Ich kann nicht anders, mein Herzlieb, sei nicht böse, aber ich vermag diesen Geldgeschichten keine Bedeutung beizumessen. Es sind ja keine wichtigen Ereignisse, wie zum Beispiel Krankheit, Ehe, Geburt, Tod, erworbenes Wissen, schlechte oder gute Handlungen, angenehme oder unangenehme Gewohnheiten uns teurer und nahestehender Menschen, sondern es sind unsere Formen, Einrichtungen, die wir so eingerichtet haben, aber auch auf tausend andere Arten einrichten können.
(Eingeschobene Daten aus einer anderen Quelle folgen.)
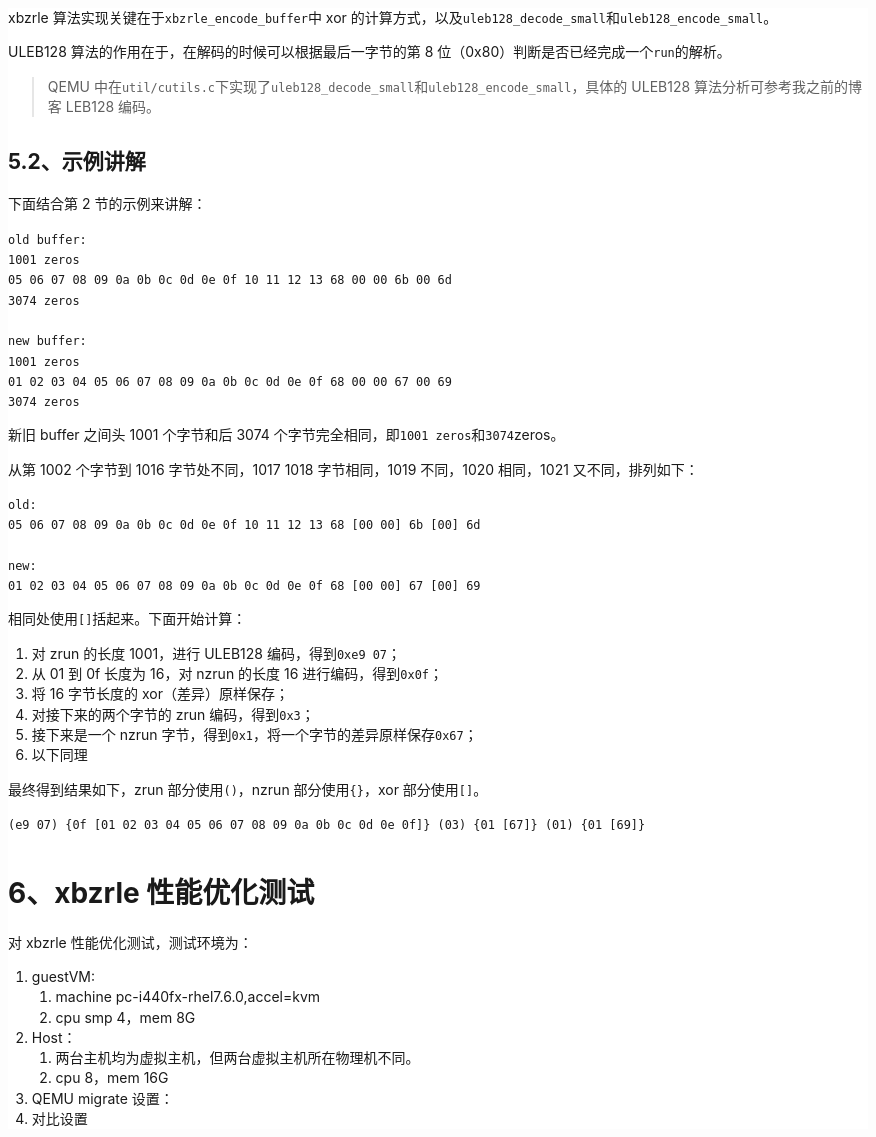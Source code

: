 xbzrle 算法实现关键在于`xbzrle_encode_buffer`中 xor 的计算方式，以及`uleb128_decode_small`和`uleb128_encode_small`。

ULEB128 算法的作用在于，在解码的时候可以根据最后一字节的第 8 位（0x80）判断是否已经完成一个`run`的解析。

> QEMU 中在`util/cutils.c`下实现了`uleb128_decode_small`和`uleb128_encode_small`，具体的 ULEB128 算法分析可参考我之前的博客 LEB128 编码。

## 5.2、示例讲解

下面结合第 2 节的示例来讲解：

```plain
old buffer:
1001 zeros
05 06 07 08 09 0a 0b 0c 0d 0e 0f 10 11 12 13 68 00 00 6b 00 6d
3074 zeros

new buffer:
1001 zeros
01 02 03 04 05 06 07 08 09 0a 0b 0c 0d 0e 0f 68 00 00 67 00 69
3074 zeros
```

新旧 buffer 之间头 1001 个字节和后 3074 个字节完全相同，即`1001 zeros`和`3074`zeros。

从第 1002 个字节到 1016 字节处不同，1017 1018 字节相同，1019 不同，1020 相同，1021 又不同，排列如下：

```plain
old:
05 06 07 08 09 0a 0b 0c 0d 0e 0f 10 11 12 13 68 [00 00] 6b [00] 6d

new:
01 02 03 04 05 06 07 08 09 0a 0b 0c 0d 0e 0f 68 [00 00] 67 [00] 69
```

相同处使用`[]`括起来。下面开始计算：

1. 对 zrun 的长度 1001，进行 ULEB128 编码，得到`0xe9 07`；
2. 从 01 到 0f 长度为 16，对 nzrun 的长度 16 进行编码，得到`0x0f`；
3. 将 16 字节长度的 xor（差异）原样保存；
4. 对接下来的两个字节的 zrun 编码，得到`0x3`；
5. 接下来是一个 nzrun 字节，得到`0x1`，将一个字节的差异原样保存`0x67`；
6. 以下同理

最终得到结果如下，zrun 部分使用`()`，nzrun 部分使用`{}`，xor 部分使用`[]`。

```plain
(e9 07) {0f [01 02 03 04 05 06 07 08 09 0a 0b 0c 0d 0e 0f]} (03) {01 [67]} (01) {01 [69]}
```

# 6、xbzrle 性能优化测试

对 xbzrle 性能优化测试，测试环境为：

1. guestVM:
   1. machine pc-i440fx-rhel7.6.0,accel=kvm
   2. cpu smp 4，mem 8G
2. Host：
   1. 两台主机均为虚拟主机，但两台虚拟主机所在物理机不同。
   2. cpu 8，mem 16G
3. QEMU migrate 设置：
4. 对比设置
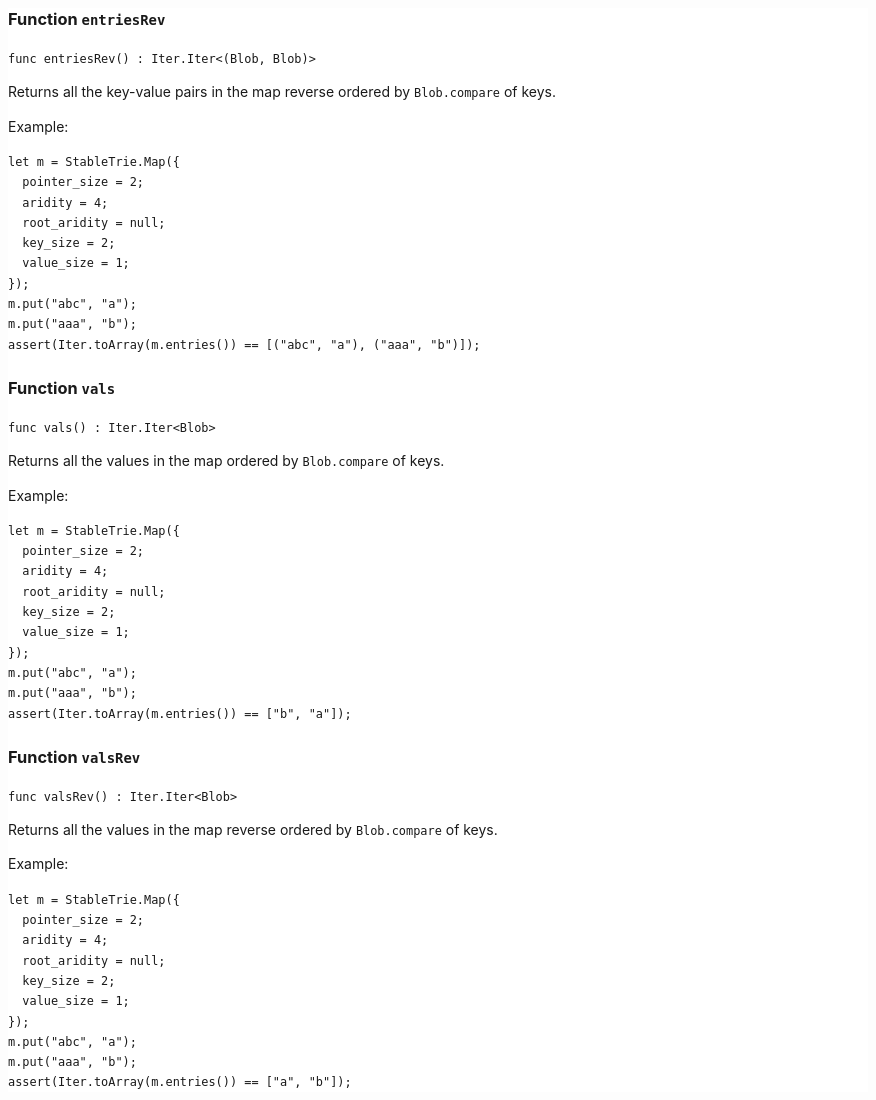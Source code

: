 
### Function `entriesRev`
``` motoko no-repl
func entriesRev() : Iter.Iter<(Blob, Blob)>
```

Returns all the key-value pairs in the map reverse ordered by `Blob.compare` of keys.

Example:
```motoko
let m = StableTrie.Map({
  pointer_size = 2;
  aridity = 4;
  root_aridity = null;
  key_size = 2;
  value_size = 1;
});
m.put("abc", "a");
m.put("aaa", "b");
assert(Iter.toArray(m.entries()) == [("abc", "a"), ("aaa", "b")]);
```


### Function `vals`
``` motoko no-repl
func vals() : Iter.Iter<Blob>
```

Returns all the values in the map ordered by `Blob.compare` of keys.

Example:
```motoko
let m = StableTrie.Map({
  pointer_size = 2;
  aridity = 4;
  root_aridity = null;
  key_size = 2;
  value_size = 1;
});
m.put("abc", "a");
m.put("aaa", "b");
assert(Iter.toArray(m.entries()) == ["b", "a"]);
```


### Function `valsRev`
``` motoko no-repl
func valsRev() : Iter.Iter<Blob>
```

Returns all the values in the map reverse ordered by `Blob.compare` of keys.

Example:
```motoko
let m = StableTrie.Map({
  pointer_size = 2;
  aridity = 4;
  root_aridity = null;
  key_size = 2;
  value_size = 1;
});
m.put("abc", "a");
m.put("aaa", "b");
assert(Iter.toArray(m.entries()) == ["a", "b"]);
```
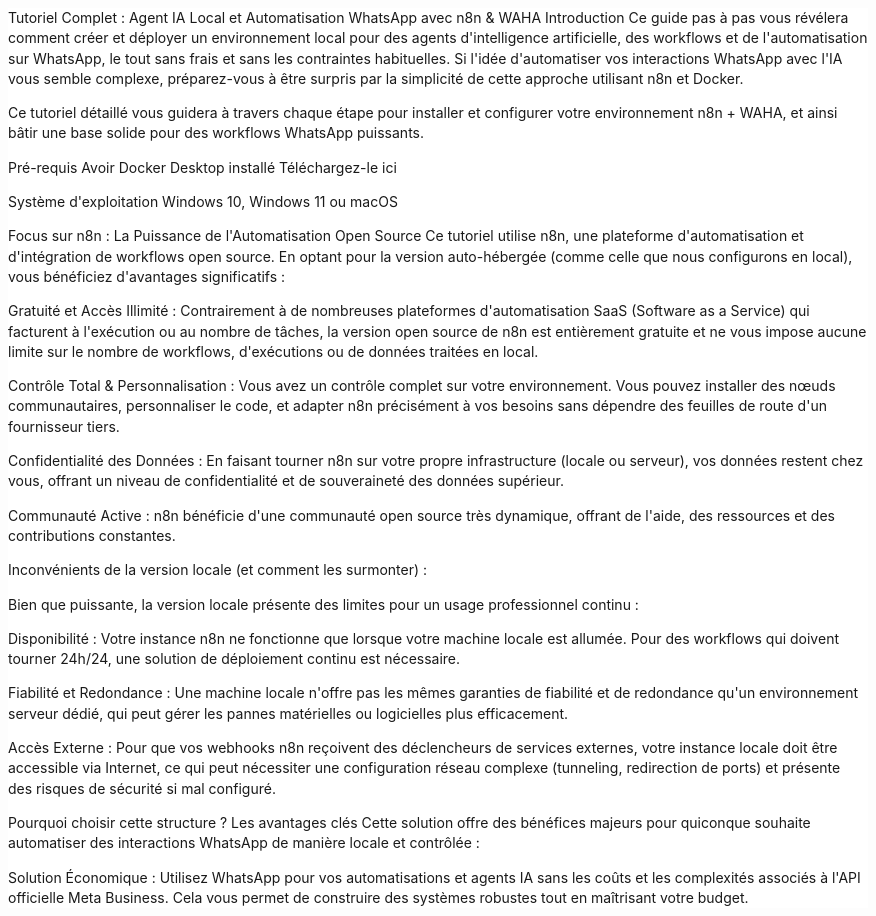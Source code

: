 Tutoriel Complet : Agent IA Local et Automatisation WhatsApp avec n8n & WAHA
Introduction
Ce guide pas à pas vous révélera comment créer et déployer un environnement local pour des agents d'intelligence artificielle, des workflows et de l'automatisation sur WhatsApp, le tout sans frais et sans les contraintes habituelles. Si l'idée d'automatiser vos interactions WhatsApp avec l'IA vous semble complexe, préparez-vous à être surpris par la simplicité de cette approche utilisant n8n et Docker.

Ce tutoriel détaillé vous guidera à travers chaque étape pour installer et configurer votre environnement n8n + WAHA, et ainsi bâtir une base solide pour des workflows WhatsApp puissants.

Pré-requis
Avoir Docker Desktop installé Téléchargez-le ici

Système d'exploitation Windows 10, Windows 11 ou macOS

Focus sur n8n : La Puissance de l'Automatisation Open Source
Ce tutoriel utilise n8n, une plateforme d'automatisation et d'intégration de workflows open source. En optant pour la version auto-hébergée (comme celle que nous configurons en local), vous bénéficiez d'avantages significatifs :

Gratuité et Accès Illimité : Contrairement à de nombreuses plateformes d'automatisation SaaS (Software as a Service) qui facturent à l'exécution ou au nombre de tâches, la version open source de n8n est entièrement gratuite et ne vous impose aucune limite sur le nombre de workflows, d'exécutions ou de données traitées en local.

Contrôle Total & Personnalisation : Vous avez un contrôle complet sur votre environnement. Vous pouvez installer des nœuds communautaires, personnaliser le code, et adapter n8n précisément à vos besoins sans dépendre des feuilles de route d'un fournisseur tiers.

Confidentialité des Données : En faisant tourner n8n sur votre propre infrastructure (locale ou serveur), vos données restent chez vous, offrant un niveau de confidentialité et de souveraineté des données supérieur.

Communauté Active : n8n bénéficie d'une communauté open source très dynamique, offrant de l'aide, des ressources et des contributions constantes.

Inconvénients de la version locale (et comment les surmonter) :

Bien que puissante, la version locale présente des limites pour un usage professionnel continu :

Disponibilité : Votre instance n8n ne fonctionne que lorsque votre machine locale est allumée. Pour des workflows qui doivent tourner 24h/24, une solution de déploiement continu est nécessaire.

Fiabilité et Redondance : Une machine locale n'offre pas les mêmes garanties de fiabilité et de redondance qu'un environnement serveur dédié, qui peut gérer les pannes matérielles ou logicielles plus efficacement.

Accès Externe : Pour que vos webhooks n8n reçoivent des déclencheurs de services externes, votre instance locale doit être accessible via Internet, ce qui peut nécessiter une configuration réseau complexe (tunneling, redirection de ports) et présente des risques de sécurité si mal configuré.

Pourquoi choisir cette structure ? Les avantages clés
Cette solution offre des bénéfices majeurs pour quiconque souhaite automatiser des interactions WhatsApp de manière locale et contrôlée :

Solution Économique : Utilisez WhatsApp pour vos automatisations et agents IA sans les coûts et les complexités associés à l'API officielle Meta Business. Cela vous permet de construire des systèmes robustes tout en maîtrisant votre budget.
Ich weiß, daß das, was ich hier sage, für Dich oft und für die Kinder unerträglich langweilig ist (ich glaube, das ist genügend bekannt), ich muß aber stets wiederholen, daß unser aller Glück oder Unglück nicht um Haaresbreite davon abhängt, ob wir Geld ausgeben oder einnehmen, sondern nur davon, was wir selbst sind. Hinterlasse Kostja eine Million – wird er dadurch glücklicher? Damit die Sache nicht trivial wird, muß man das Leben wirklich etwas freier und unbefangener ansehen. Wie unser beider Leben mit seinem Kummer und seinen Freuden verläuft, so wird tatsächlich das Leben unserer Kinder; deswegen müssen wir ihnen helfen, das zu erlangen, was uns glücklich gemacht hat, und sich von dem zu befreien, was uns Unglück brachte. Sprachen, Diplome, die Welt, besonders aber Geld, haben an unserem Glück und Unglück keinen Anteil gehabt. Deswegen kann die Frage, wieviel wir ausgeben, mich nicht interessieren; mißt man ihr besondere Wichtigkeit bei, so verdrängt sie das, was die Hauptsache ist.